From	Terry Reedy <tjreedy@udel.edu>
Date	2011-06-22 00:18 -0400
Message-ID	<mailman.268.1308716334.1164.python-list@python.org>
In reply to	#8147

On 6/21/2011 8:00 PM, Paul Rubin wrote:
> Terry Reedy<tjreedy@udel.edu>  writes:
>>> efficient implementation will allow a solution to be obtained on a
>>> modestly powered computer in less than one minute."
>> If something really takes a minute in C,
>> allow yourself at least 10 minutes or even more with plain CPython.
>
> No.

No what? My conditional statement is correct. It turns out not to apply 
here. Great.

> The idea of the Euler problems is to think up sane algorithms to
> solve them, not micro-optimize or use low level languages on crappy
> algorithms.
>
>       n=600851475143
>       for d in xrange(2,n):
>         if d*d>  n: break
>            while n%d == 0: n //= d
>       print n
>
> finishes on my laptop with no noticable pause.
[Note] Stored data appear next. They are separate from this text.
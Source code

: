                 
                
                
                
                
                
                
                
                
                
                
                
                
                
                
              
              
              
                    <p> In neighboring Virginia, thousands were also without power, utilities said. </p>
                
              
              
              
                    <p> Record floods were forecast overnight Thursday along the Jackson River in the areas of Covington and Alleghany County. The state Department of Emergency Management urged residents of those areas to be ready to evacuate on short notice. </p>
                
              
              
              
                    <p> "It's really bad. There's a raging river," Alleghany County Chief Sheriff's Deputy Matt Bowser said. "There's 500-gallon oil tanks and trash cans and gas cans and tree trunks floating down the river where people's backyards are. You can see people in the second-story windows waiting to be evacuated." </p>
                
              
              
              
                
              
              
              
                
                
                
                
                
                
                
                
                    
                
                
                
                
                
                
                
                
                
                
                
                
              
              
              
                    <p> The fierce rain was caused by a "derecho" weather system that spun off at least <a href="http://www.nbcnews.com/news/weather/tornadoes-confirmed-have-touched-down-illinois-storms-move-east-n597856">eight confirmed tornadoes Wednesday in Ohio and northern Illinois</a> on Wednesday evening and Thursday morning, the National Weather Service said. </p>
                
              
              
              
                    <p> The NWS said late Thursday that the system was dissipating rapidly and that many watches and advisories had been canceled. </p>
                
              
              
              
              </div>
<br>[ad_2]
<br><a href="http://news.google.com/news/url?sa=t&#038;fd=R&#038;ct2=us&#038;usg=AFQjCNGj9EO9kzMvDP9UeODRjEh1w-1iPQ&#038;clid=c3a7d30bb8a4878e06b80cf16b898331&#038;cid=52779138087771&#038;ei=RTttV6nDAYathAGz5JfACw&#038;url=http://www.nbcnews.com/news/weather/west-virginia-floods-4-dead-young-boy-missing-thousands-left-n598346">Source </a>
If the best C program for a problem takes 10 seconds or more, then 
applying the same 1 minute limit to Python is insane, and contrary to 
the promotion of good algorithm thinking.

-- 
Terry Jan Reedy

[toc] | [prev] | [next] | [standalone]

#8185

From	Paul Rubin <no.email@nospam.invalid>
Date	2011-06-21 22:32 -0700
Message-ID	<7xmxhabfcv.fsf@ruckus.brouhaha.com>
In reply to	#8180

Terry Reedy <tjreedy@udel.edu> writes:
> If the best C program for a problem takes 10 seconds or more, then
> applying the same 1 minute limit to Python is insane, and contrary to
> the promotion of good algorithm thinking.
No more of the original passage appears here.